Introduction
Many times, there is a need to extract large sets of data from a database. In these cases, most DB tools often fail, either with out-of-memory exceptions, buffer problems, memory access violations or they simply stop responding.
Thus a need emerges to extract the data in the cleanest possible way - by spooling it directly to a text file, mostly as comma-separated values.
Unfortunately, one cannot simply spool an ordinary query - there is some output manipulation in the query itself that needs to be done, otherwise the result will be unusable.
The tool presented in this article is an automatization of the process of preparing a regular SQL query to a form where it would output delimiter-separated values that would be readable and transferrable to, i.e., Excel format.
Background
As already explained, in order to spool the results of a query from Oracle database, the query needs to be prepared in a special way for the output data to be usable.
There are several things to be taken into consideration: first, we need to set the proper session parameters, then we need to mark to SQL processing engine where the spool begins and where it ends, and lastly, to achieve the delimiter-separated output format, we need to manipulate the output of columns from the query in a certain way - all of which is explained in further text.
P.S. I am not saying that this is the only way that spool can work from an Oracle database, but after reading many articles and comments all around the Internet, the conclusion is definitely that the Oracle spool engine has some limitations which need to be overridden manually.
Necessary Session Parameters
SET PAGESIZE 0 LINESIZE 5000 TRIMSPOOL ON FEEDBACK OFF ECHO OFF TERMOUT OFF VERIFY OFF;
PAGESIZE 0
is used to set the page size to infinite - otherwise, the rows in the output would be split 20 by 20 rows (by default) between which there would be an empty line and header repeated on each page. LINESIZE 5000
means to set the size of one line to 5000 characters - otherwise, the line would break after 1024 characters (by default). You can put here any number >= 1 and <= 32767. TRIMSPOOL ON
means that anything that is shorter than the linesize will be trimmed - otherwise you would get whitespaces for each line until max linesize. FEEDBACK OFF
means that SQL engine feedback is turned off - otherwise, you get messages inside your output, such as 'xxx rows selected'. ECHO OFF
means the echo command will not work - otherwise, its output would also end up in the delimited file. TERMOUT OFF
is used to turn off the output of the SQL command itself - otherwise, there is the command also written out in the output file along with the results.
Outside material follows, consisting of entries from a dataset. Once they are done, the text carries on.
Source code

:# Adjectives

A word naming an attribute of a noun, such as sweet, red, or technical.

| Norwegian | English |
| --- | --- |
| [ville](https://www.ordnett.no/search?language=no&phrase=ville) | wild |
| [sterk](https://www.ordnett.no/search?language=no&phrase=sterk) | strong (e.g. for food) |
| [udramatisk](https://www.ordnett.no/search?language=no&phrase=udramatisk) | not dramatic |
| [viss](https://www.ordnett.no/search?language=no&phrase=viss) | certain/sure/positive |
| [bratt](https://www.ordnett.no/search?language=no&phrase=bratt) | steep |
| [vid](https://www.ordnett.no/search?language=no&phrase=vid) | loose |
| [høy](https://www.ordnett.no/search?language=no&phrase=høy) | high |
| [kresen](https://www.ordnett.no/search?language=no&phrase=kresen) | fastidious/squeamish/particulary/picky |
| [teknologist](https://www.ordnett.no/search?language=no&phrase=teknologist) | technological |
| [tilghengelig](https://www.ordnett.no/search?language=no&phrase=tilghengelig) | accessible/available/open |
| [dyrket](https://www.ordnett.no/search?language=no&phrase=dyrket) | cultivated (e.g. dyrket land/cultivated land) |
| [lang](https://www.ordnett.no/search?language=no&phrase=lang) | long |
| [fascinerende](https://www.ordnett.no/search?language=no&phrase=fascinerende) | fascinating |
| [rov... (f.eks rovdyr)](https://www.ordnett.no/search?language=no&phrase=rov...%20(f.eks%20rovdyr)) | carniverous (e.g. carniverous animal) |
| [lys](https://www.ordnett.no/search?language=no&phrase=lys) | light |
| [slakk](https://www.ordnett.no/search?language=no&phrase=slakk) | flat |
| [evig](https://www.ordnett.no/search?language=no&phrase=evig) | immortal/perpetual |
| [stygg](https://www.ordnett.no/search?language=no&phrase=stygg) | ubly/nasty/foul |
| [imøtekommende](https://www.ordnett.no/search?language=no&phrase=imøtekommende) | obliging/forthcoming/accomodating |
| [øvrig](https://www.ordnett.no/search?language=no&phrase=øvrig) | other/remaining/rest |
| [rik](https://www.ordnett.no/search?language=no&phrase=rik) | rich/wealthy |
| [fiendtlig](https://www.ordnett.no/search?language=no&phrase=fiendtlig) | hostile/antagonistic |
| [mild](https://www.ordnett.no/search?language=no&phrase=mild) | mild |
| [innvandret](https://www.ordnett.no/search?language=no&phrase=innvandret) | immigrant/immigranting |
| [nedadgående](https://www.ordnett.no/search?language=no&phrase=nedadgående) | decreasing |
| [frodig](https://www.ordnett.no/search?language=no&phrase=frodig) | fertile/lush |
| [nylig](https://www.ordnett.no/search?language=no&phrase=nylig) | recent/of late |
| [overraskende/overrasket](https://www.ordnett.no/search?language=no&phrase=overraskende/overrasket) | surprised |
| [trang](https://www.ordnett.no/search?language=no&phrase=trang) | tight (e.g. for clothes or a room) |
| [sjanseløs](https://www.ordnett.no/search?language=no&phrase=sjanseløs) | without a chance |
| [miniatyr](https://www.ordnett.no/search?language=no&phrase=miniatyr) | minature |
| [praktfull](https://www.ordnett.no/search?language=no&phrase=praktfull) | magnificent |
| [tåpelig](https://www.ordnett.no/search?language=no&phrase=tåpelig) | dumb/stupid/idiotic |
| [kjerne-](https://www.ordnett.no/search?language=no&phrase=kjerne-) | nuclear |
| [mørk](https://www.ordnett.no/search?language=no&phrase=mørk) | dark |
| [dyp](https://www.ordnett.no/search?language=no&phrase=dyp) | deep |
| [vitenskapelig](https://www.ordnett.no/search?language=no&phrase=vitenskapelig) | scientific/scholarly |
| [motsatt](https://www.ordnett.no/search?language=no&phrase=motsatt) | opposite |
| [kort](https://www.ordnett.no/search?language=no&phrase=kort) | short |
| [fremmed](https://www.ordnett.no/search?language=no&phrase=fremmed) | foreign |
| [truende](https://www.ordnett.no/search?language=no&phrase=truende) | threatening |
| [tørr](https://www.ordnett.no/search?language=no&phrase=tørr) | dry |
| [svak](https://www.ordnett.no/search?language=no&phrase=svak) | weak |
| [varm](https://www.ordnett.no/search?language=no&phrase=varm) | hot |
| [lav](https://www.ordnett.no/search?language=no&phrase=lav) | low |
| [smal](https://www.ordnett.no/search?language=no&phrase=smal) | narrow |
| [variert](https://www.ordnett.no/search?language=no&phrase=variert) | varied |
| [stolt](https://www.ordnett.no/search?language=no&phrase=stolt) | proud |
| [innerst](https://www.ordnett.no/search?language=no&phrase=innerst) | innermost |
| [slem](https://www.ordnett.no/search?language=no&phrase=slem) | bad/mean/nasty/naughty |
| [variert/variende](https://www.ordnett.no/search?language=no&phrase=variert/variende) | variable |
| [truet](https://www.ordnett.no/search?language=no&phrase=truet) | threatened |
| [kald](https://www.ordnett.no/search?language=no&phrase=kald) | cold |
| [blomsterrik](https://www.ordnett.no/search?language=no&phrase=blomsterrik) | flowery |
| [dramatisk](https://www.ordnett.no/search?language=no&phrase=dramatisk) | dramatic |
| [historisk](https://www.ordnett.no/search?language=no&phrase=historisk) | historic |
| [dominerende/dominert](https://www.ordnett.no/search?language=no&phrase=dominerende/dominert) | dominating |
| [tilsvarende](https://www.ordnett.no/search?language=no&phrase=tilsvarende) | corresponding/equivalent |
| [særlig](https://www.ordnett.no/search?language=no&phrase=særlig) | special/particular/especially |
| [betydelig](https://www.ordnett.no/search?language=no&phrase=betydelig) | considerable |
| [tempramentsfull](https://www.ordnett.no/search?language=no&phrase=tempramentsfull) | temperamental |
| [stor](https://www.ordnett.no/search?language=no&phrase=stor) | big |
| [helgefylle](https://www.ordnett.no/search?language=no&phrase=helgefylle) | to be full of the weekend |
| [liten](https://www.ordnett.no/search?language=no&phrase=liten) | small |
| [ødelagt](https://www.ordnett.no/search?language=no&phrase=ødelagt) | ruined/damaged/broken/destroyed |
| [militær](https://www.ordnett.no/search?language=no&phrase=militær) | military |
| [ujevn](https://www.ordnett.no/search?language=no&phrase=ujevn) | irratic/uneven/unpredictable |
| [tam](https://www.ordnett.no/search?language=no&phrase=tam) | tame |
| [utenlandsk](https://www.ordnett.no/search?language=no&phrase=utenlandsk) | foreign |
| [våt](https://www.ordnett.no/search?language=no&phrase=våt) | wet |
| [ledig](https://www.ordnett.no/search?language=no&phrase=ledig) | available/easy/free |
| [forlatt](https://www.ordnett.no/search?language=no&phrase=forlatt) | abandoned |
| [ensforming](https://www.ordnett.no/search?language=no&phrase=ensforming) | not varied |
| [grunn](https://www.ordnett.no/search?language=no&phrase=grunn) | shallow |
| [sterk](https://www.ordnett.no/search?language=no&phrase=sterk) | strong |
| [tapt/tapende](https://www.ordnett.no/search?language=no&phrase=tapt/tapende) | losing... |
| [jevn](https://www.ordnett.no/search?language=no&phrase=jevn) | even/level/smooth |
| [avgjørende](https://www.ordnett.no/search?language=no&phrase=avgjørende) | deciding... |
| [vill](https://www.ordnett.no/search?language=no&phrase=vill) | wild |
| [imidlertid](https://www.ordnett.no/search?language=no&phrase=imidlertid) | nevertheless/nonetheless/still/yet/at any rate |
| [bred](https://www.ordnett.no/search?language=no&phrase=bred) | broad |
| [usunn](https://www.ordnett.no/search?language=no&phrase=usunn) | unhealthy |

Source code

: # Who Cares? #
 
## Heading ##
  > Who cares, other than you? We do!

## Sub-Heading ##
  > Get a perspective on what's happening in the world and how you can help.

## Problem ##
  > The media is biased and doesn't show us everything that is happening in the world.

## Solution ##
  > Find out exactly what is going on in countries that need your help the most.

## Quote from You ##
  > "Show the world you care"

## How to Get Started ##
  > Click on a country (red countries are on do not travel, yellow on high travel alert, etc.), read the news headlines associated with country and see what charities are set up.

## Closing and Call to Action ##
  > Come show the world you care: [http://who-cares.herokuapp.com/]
VERIFY OFF
is used to turn off information about substitution off substitute variables inside the query - otherwise, the output would contain something like this at the top:
old: ... &as_of_date ...<br /> new: ... 31.08.2019 ...
Oracle Spool Engine Limitations and Workarounds
There is a possibility to create a delimited file from query results through spool automatically using Oracle engine - without the changes to the original query.
This would be done using a list of session parameters like this one:
set heading on
set colsep ;
set headsep on
set pagesize 0
set trimspool on
set linesize 5000
However, this will produce a huge amount of whitespaces, because the default behaviour is such that each column is output with as many characters as it is defined, so if a column is defined as VARCHAR(100)
, it will be 100 characters long in every row - i.e., if there is a value 'Hello world!
' which is 12 characters long, it will be followed by 88 whitespaces.
So, in order to avoid this, we are not using the colsep
parameter to achieve delimiting, but rather we are wrapping the original query inside a query that has only one column, which incorporates all the columns from the original query (now subquery) joined together in one big string and separated with the chosen delimiter, like this:
SELECT
col1 || ';' ||
col2 || ';' ||
col3 || ';' ||
...
FROM
(
SELECT
col1,
col2,
col3,
...
FROM
...
)
Also, the heading functionality often doesn't work quite as expected, so the heading is not showing; therefore, we also apply the same logic for the heading:
SELECT
'col1;' ||
'col2;' ||
'col3;' ||
...
FROM DUAL
UNION ALL
...
There is one special requirement from the original query in order for this to work: ALL THE COLUMNS FROM THE ORIGINAL QUERY NEED TO BE SINGLE-WORD OR HAVE AN ALIAS!!!
These are OK:
column_1
t.column_1
nvl(t.column_1, 0) col1
sum(t.column_1 + t.column_2) col12
These are not OK:
nvl(t.column_1, 0)
t.column_1 + t.column_2
case when column_1 is null then 0 else column_1 end
Resulting Query
SET PAGESIZE 0 LINESIZE 5000 TRIMSPOOL ON FEEDBACK OFF ECHO OFF TERMOUT OFF VERIFY OFF;
SPOOL "&spool_location";
SELECT
'col1;' ||
'col2;' ||
'col3;' ||
...
FROM DUAL
UNION ALL
SELECT
col1 || ';' ||
col2 || ';' ||
col3 || ';' ||
...
FROM
(
SELECT
col1,
col2,
col3,
...
FROM
...
)
Using the Code
HTML Layout
The tool consists of 2 buttons, input and output textarea
, and 2 textarea
s for line numbering.
The original query is written or pasted into the upper textarea
, and the result is produced by clicking the Convert
button and displayed in the lower textarea
(which is readonly
).
The labels below the textarea
s are displaying the current selection.
Clear button clears both upper and lower textarea
.
I will not go into details about the HTML code, I will just mention the event handlers that are defined on each element, and the IDs of the elements:
Convert button:
onclick="convert()"
Clear button:
onclick="clear_text()"
Input line numbering textarea:
id="sql_in_rownr"
Input textarea:
id="sql_in" onclick="selectionchanged(this)" onkeyup="keyup(this,event)"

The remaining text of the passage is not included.